Johnny Summers

Personal information
- Full name: John Henry Summers
- Date of birth: 10 September 1927
- Place of birth: Hammersmith, England
- Date of death: 2 June 1962 (aged 34)
- Position: Forward

Youth career
- Fulham

Senior career*
- Years: Team / Apps / (Gls)
- 1949–1950: Fulham / 4 / (0)
- 1950–1954: Norwich City / 71 / (33)
- 1954–1956: Millwall / 91 / (41)
- 1956–1961: Charlton Athletic / 171 / (100)
- Total:  / 337 / (174)

= Johnny Summers (footballer) =

English footballer

Johnny Summers (10 September 1927 – 2 June 1962) was a football striker who scored 104 goals for Charlton Athletic.

Summers engineered one of the most remarkable comebacks in football history; Charlton were 5–1 down against Huddersfield with half an hour to go with only 10 men; they won 7-6 in the Second Division at The Valley, 21 December 1957. Johnny scored five goals, set up two and scored a six-minute hat-trick. Summers later revealed that he changed his boots at half-time after his old pair had started falling apart.
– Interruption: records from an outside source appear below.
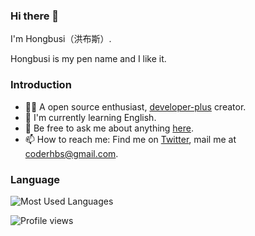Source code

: ### Hi there 👋 

I'm Hongbusi（洪布斯）.

Hongbusi is my pen name and I like it.

### Introduction

- 👨‍💻 A open source enthusiast, [developer-plus](https://github.com/developer-plus) creator.
- 🌱 I'm currently learning English.
- 💬 Be free to ask me about anything [here](https://github.com/Hongbusi/Hongbusi/issues).
- 📫 How to reach me: Find me on [Twitter](https://www.twitter.com/Hongbusi), mail me at [coderhbs@gmail.com](mailto:coderhbs@gmail.com).
<!-- - 🔭 I'm currently working in [EduSoho](https://github.com/edusoho). -->

### Language

![Most Used Languages](https://github-readme-stats.vercel.app/api/top-langs/?username=Hongbusi&layout=compact&bg_color=ffffff)

<!-- ### GitHub Stats -->

<!-- ![Hongbusi's GitHub stats](https://github-readme-stats.vercel.app/api?username=Hongbusi&show_icons=true&icon_color=0366d6&text_color=24292e&bg_color=ffffff) -->

![Profile views](https://komarev.com/ghpvc/?username=Hongbusi&color=red)
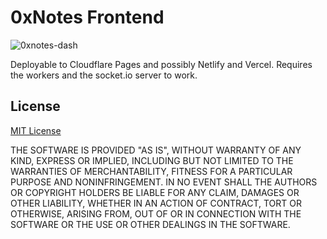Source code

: # 0xNotes Frontend
![0xnotes-dash](https://user-images.githubusercontent.com/40331046/201464847-ad18acc1-3074-4e71-b2a4-8b0162cc2764.png)


Deployable to Cloudflare Pages and possibly Netlify and Vercel. Requires the workers and the socket.io server to work.

## License

[MIT License](https://github.com/get0xNotes/frontend/blob/svelte/LICENSE)

THE SOFTWARE IS PROVIDED "AS IS", WITHOUT WARRANTY OF ANY KIND, EXPRESS OR
IMPLIED, INCLUDING BUT NOT LIMITED TO THE WARRANTIES OF MERCHANTABILITY,
FITNESS FOR A PARTICULAR PURPOSE AND NONINFRINGEMENT. IN NO EVENT SHALL THE
AUTHORS OR COPYRIGHT HOLDERS BE LIABLE FOR ANY CLAIM, DAMAGES OR OTHER
LIABILITY, WHETHER IN AN ACTION OF CONTRACT, TORT OR OTHERWISE, ARISING FROM,
OUT OF OR IN CONNECTION WITH THE SOFTWARE OR THE USE OR OTHER DEALINGS IN THE
SOFTWARE.
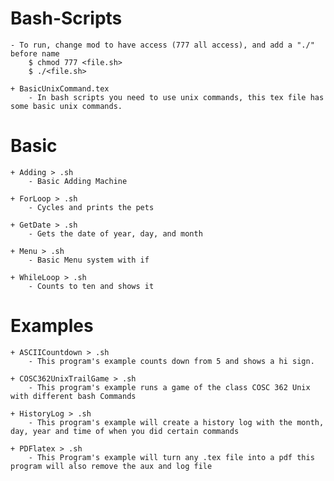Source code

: # Bash-Scripts
    - To run, change mod to have access (777 all access), and add a "./" before name
        $ chmod 777 <file.sh>
        $ ./<file.sh> 

    + BasicUnixCommand.tex
        - In bash scripts you need to use unix commands, this tex file has some basic unix commands.

# Basic
    + Adding > .sh
        - Basic Adding Machine

    + ForLoop > .sh
        - Cycles and prints the pets 

    + GetDate > .sh
        - Gets the date of year, day, and month

    + Menu > .sh
        - Basic Menu system with if
    
    + WhileLoop > .sh
        - Counts to ten and shows it

# Examples
    + ASCIICountdown > .sh
        - This program's example counts down from 5 and shows a hi sign.

    + COSC362UnixTrailGame > .sh
        - This program's example runs a game of the class COSC 362 Unix with different bash Commands
    
    + HistoryLog > .sh
        - This program's example will create a history log with the month, day, year and time of when you did certain commands
    
    + PDFlatex > .sh
        - This Program's example will turn any .tex file into a pdf this program will also remove the aux and log file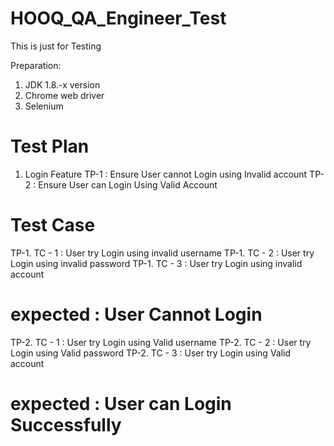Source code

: # HOOQ_QA_Engineer_Test
This is just for Testing

Preparation:
1. JDK 1.8.-x version
2. Chrome web driver
3. Selenium

# Test Plan
1. Login Feature
 TP-1 : Ensure User cannot Login using Invalid account
 TP-2 : Ensure User can Login Using Valid Account
 
# Test Case
  TP-1. TC - 1 : User try Login using invalid username
  TP-1. TC - 2 : User try Login using invalid password
  TP-1. TC - 3 : User try Login using invalid account
  # expected : User Cannot Login
  
  TP-2. TC - 1 : User try Login using Valid username
  TP-2. TC - 2 : User try Login using Valid password
  TP-2. TC - 3 : User try Login using Valid account
  # expected : User can Login Successfully
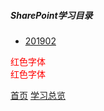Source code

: ##### SharePoint学习目录

* [201902](201902/201902.md)

<div style="color:red">红色字体</div>
<span style="color:red">红色字体</span>

[首页](../../README.md)  [学习总览](../../introduction/studyCatalogList.md)
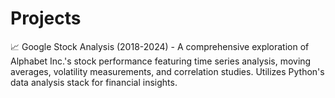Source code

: # Projects
📈 Google Stock Analysis (2018-2024) - A comprehensive exploration of Alphabet Inc.'s stock performance featuring time series analysis, moving averages, volatility measurements, and correlation studies. Utilizes Python's data analysis stack for financial insights.

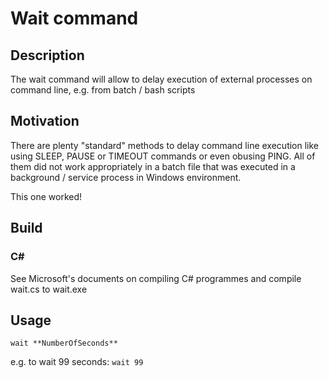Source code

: # Wait command

## Description
The wait command will allow to delay execution of external processes
on command line, e.g. from batch / bash scripts

## Motivation
There are plenty "standard" methods to delay command line execution
like using SLEEP, PAUSE or TIMEOUT commands or even obusing PING.
All of them did not work appropriately in a batch file that
was executed in a background / service process in Windows environment.

This one worked!

## Build
### C#
See Microsoft's documents on compiling C# programmes and compile
wait.cs to wait.exe

## Usage

`wait **NumberOfSeconds**`

e.g. to wait 99 seconds:
`wait 99`
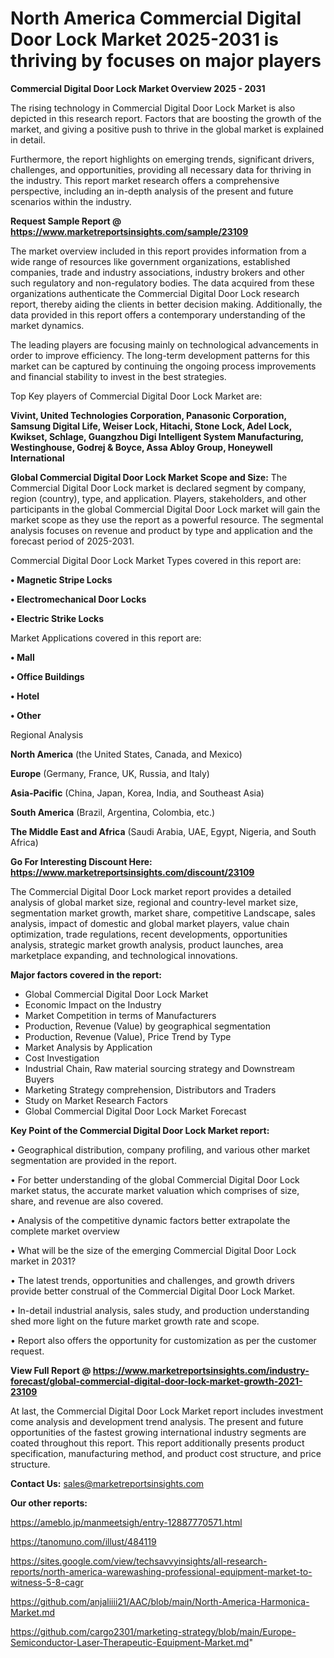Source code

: # North America Commercial Digital Door Lock Market 2025-2031 is thriving by focuses on major players

<Strong> Commercial Digital Door Lock Market Overview 2025 - 2031</strong>

The rising technology in Commercial Digital Door Lock Market is also depicted in this research report. Factors that are boosting the growth of the market, and giving a positive push to thrive in the global market is explained in detail.

Furthermore, the report highlights on emerging trends, significant drivers, challenges, and opportunities, providing all necessary data for thriving in the industry. This report market research offers a comprehensive perspective, including an in-depth analysis of the present and future scenarios within the industry.

<strong>Request Sample Report @ <a href=https://www.marketreportsinsights.com/sample/23109>https://www.marketreportsinsights.com/sample/23109</a></strong>

The market overview included in this report provides information from a wide range of resources like government organizations, established companies, trade and industry associations, industry brokers and other such regulatory and non-regulatory bodies. The data acquired from these organizations authenticate the Commercial Digital Door Lock research report, thereby aiding the clients in better decision making. Additionally, the data provided in this report offers a contemporary understanding of the market dynamics.

The leading players are focusing mainly on technological advancements in order to improve efficiency. The long-term development patterns for this market can be captured by continuing the ongoing process improvements and financial stability to invest in the best strategies.

Top Key players of Commercial Digital Door Lock Market are:

<strong>Vivint, United Technologies Corporation, Panasonic Corporation, Samsung Digital Life, Weiser Lock, Hitachi, Stone Lock, Adel Lock, Kwikset, Schlage, Guangzhou Digi Intelligent System Manufacturing, Westinghouse, Godrej & Boyce, Assa Abloy Group, Honeywell International</strong>

<strong><b>Global Commercial Digital Door Lock Market Scope and Size:</b></strong>
The Commercial Digital Door Lock market is declared segment by company, region (country), type, and application. Players, stakeholders, and other participants in the global Commercial Digital Door Lock market will gain the market scope as they use the report as a powerful resource. The segmental analysis focuses on revenue and product by type and application and the forecast period of 2025-2031.

Commercial Digital Door Lock Market Types covered in this report are:

<strong>• Magnetic Stripe Locks

• Electromechanical Door Locks

• Electric Strike Locks</strong>

Market Applications covered in this report are:

<strong>• Mall

• Office Buildings

• Hotel

• Other</strong> 

Regional Analysis

<strong>North America</strong> (the United States, Canada, and Mexico)

<strong>Europe</strong> (Germany, France, UK, Russia, and Italy)

<strong>Asia-Pacific</strong> (China, Japan, Korea, India, and Southeast Asia)

<strong>South America</strong> (Brazil, Argentina, Colombia, etc.)

<strong>The Middle East and Africa</strong> (Saudi Arabia, UAE, Egypt, Nigeria, and South Africa)

<strong>Go For Interesting Discount Here: <a href=https://www.marketreportsinsights.com/discount/23109>https://www.marketreportsinsights.com/discount/23109</a></strong>

The Commercial Digital Door Lock market report provides a detailed analysis of global market size, regional and country-level market size, segmentation market growth, market share, competitive Landscape, sales analysis, impact of domestic and global market players, value chain optimization, trade regulations, recent developments, opportunities analysis, strategic market growth analysis, product launches, area marketplace expanding, and technological innovations.

<strong><b>Major factors covered in the report:</b></strong>
<ul>
  <li>Global Commercial Digital Door Lock Market </li>
  <li>Economic Impact on the Industry</li>
  <li>Market Competition in terms of Manufacturers</li>
  <li>Production, Revenue (Value) by geographical segmentation</li>
  <li>Production, Revenue (Value), Price Trend by Type</li>
  <li>Market Analysis by Application</li>
  <li>Cost Investigation</li>
  <li>Industrial Chain, Raw material sourcing strategy and Downstream Buyers</li>
  <li>Marketing Strategy comprehension, Distributors and Traders</li>
  <li>Study on Market Research Factors</li>
  <li>Global Commercial Digital Door Lock Market Forecast</li>
</ul>

<strong><b>Key Point of the Commercial Digital Door Lock Market report:</b></strong>

• Geographical distribution, company profiling, and various other market segmentation are provided in the report.

• For better understanding of the global Commercial Digital Door Lock market status, the accurate market valuation which comprises of size, share, and revenue are also covered.

• Analysis of the competitive dynamic factors better extrapolate the complete market overview

• What will be the size of the emerging Commercial Digital Door Lock market in 2031?

• The latest trends, opportunities and challenges, and growth drivers provide better construal of the Commercial Digital Door Lock Market.

• In-detail industrial analysis, sales study, and production understanding shed more light on the future market growth rate and scope.

• Report also offers the opportunity for customization as per the customer request.

<strong><b>View Full Report @ <a href=https://www.marketreportsinsights.com/industry-forecast/global-commercial-digital-door-lock-market-growth-2021-23109>https://www.marketreportsinsights.com/industry-forecast/global-commercial-digital-door-lock-market-growth-2021-23109</a></b></strong>


At last, the Commercial Digital Door Lock Market report includes investment come analysis and development trend analysis. The present and future opportunities of the fastest growing international industry segments are coated throughout this report. This report additionally presents product specification, manufacturing method, and product cost structure, and price structure.

<strong>Contact Us:</strong>
sales@marketreportsinsights.com

<strong>Our other reports:</strong>

<a href=https://ameblo.jp/manmeetsigh/entry-12887770571.html>https://ameblo.jp/manmeetsigh/entry-12887770571.html</a>

<a href=https://tanomuno.com/illust/484119>https://tanomuno.com/illust/484119</a>

<a href=https://sites.google.com/view/techsavvyinsights/all-research-reports/north-america-warewashing-professional-equipment-market-to-witness-5-8-cagr>https://sites.google.com/view/techsavvyinsights/all-research-reports/north-america-warewashing-professional-equipment-market-to-witness-5-8-cagr</a>

<a href=https://github.com/anjaliiii21/AAC/blob/main/North-America-Harmonica-Market.md>https://github.com/anjaliiii21/AAC/blob/main/North-America-Harmonica-Market.md</a>

<a href=https://github.com/cargo2301/marketing-strategy/blob/main/Europe-Semiconductor-Laser-Therapeutic-Equipment-Market.md>https://github.com/cargo2301/marketing-strategy/blob/main/Europe-Semiconductor-Laser-Therapeutic-Equipment-Market.md</a>"
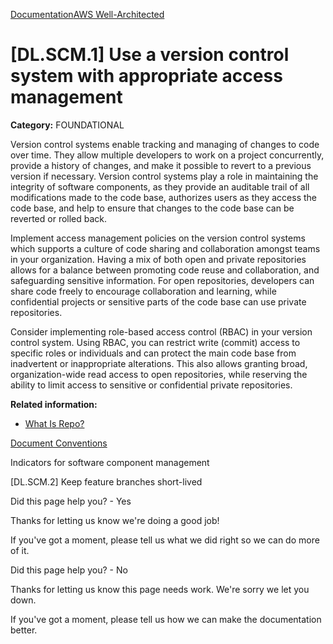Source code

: [Documentation](/index.html)[AWS Well-Architected](devops-guidance.html)

# [DL.SCM.1] Use a version control system with appropriate access management

**Category:** FOUNDATIONAL

Version control systems enable tracking and managing of changes to code over time. They allow multiple developers to work on a project concurrently, provide a history of changes, and make it possible to revert to a previous version if necessary. Version control systems play a role in maintaining the integrity of software components, as they provide an auditable trail of all modifications made to the code base, authorizes users as they access the code base, and help to ensure that changes to the code base can be reverted or rolled back.

Implement access management policies on the version control systems which supports a culture of code sharing and collaboration amongst teams in your organization. Having a mix of both open and private repositories allows for a balance between promoting code reuse and collaboration, and safeguarding sensitive information. For open repositories, developers can share code freely to encourage collaboration and learning, while confidential projects or sensitive parts of the code base can use private repositories.

Consider implementing role-based access control (RBAC) in your version control system. Using RBAC, you can restrict write (commit) access to specific roles or individuals and can protect the main code base from inadvertent or inappropriate alterations. This also allows granting broad, organization-wide read access to open repositories, while reserving the ability to limit access to sensitive or confidential private repositories.

**Related information:**

* [What Is Repo?](https://aws.amazon.com/what-is/repo/)


[Document Conventions](/general/latest/gr/docconventions.html)

Indicators for software component management

\[DL.SCM.2] Keep feature branches short-lived

Did this page help you? - Yes

Thanks for letting us know we're doing a good job!

If you've got a moment, please tell us what we did right so we can do more of it.

Did this page help you? - No

Thanks for letting us know this page needs work. We're sorry we let you down.

If you've got a moment, please tell us how we can make the documentation better.</awsdocs-view></awsui-app-layout>
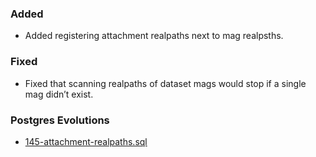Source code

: ### Added
- Added registering attachment realpaths next to mag realpsths.

### Fixed
- Fixed that scanning realpaths of dataset mags would stop if a single mag didn’t exist.

### Postgres Evolutions
- [145-attachment-realpaths.sql](conf/evolutions/145-attachment-realpaths.sql)
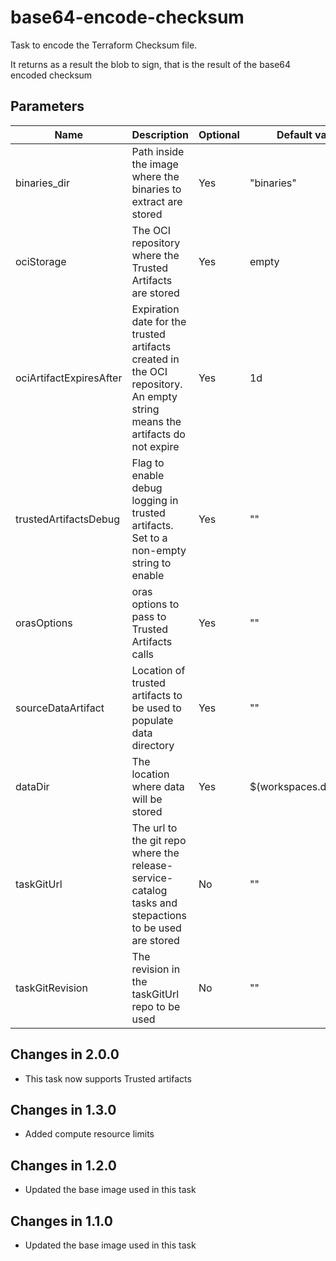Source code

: # base64-encode-checksum

Task to encode the Terraform Checksum file.

It returns as a result the blob to sign, that is the result of the base64 encoded checksum

## Parameters

| Name                    | Description                                                                                                                | Optional  | Default value            |
|-------------------------|----------------------------------------------------------------------------------------------------------------------------|-----------|--------------------------|
| binaries_dir            | Path inside the image where the binaries to extract are stored                                                             | Yes       | "binaries"               |
| ociStorage              | The OCI repository where the Trusted Artifacts are stored                                                                  | Yes       | empty                    |
| ociArtifactExpiresAfter | Expiration date for the trusted artifacts created in the OCI repository. An empty string means the artifacts do not expire | Yes       | 1d                       |
| trustedArtifactsDebug   | Flag to enable debug logging in trusted artifacts. Set to a non-empty string to enable                                     | Yes       | ""                       |
| orasOptions             | oras options to pass to Trusted Artifacts calls                                                                            | Yes       | ""                       |
| sourceDataArtifact      | Location of trusted artifacts to be used to populate data directory                                                        | Yes       | ""                       |
| dataDir                 | The location where data will be stored                                                                                     | Yes       | $(workspaces.data.path)  |
| taskGitUrl              | The url to the git repo where the release-service-catalog tasks and stepactions to be used are stored                      | No        | ""                       |
| taskGitRevision         | The revision in the taskGitUrl repo to be used                                                                             | No        | ""                       |

## Changes in 2.0.0
* This task now supports Trusted artifacts

## Changes in 1.3.0
* Added compute resource limits

## Changes in 1.2.0
* Updated the base image used in this task

## Changes in 1.1.0
* Updated the base image used in this task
Johnny Summers played for Norwich City, Fulham and Millwall, prior to his Charlton career. He made his debut for Millwall in 1954 in the opening match of the 1954–55 season, against Brighton and Hove Albion, in front of a 25,000 plus crowd at The Den. In a 2–0 win, he disappointed the fickle crowd and after a few weeks disappeared into the Reserves, surfacing again the following January, as a left winger. From that time, he never looked back, and was one of the most fearsome and lethal forwards seen at The Den in years. His transfer to Charlton Athletic, for their last season in the old First Division, was regretted by Millwall fans, but seen as inevitable.

He died at the age of 34 in 1962 of cancer.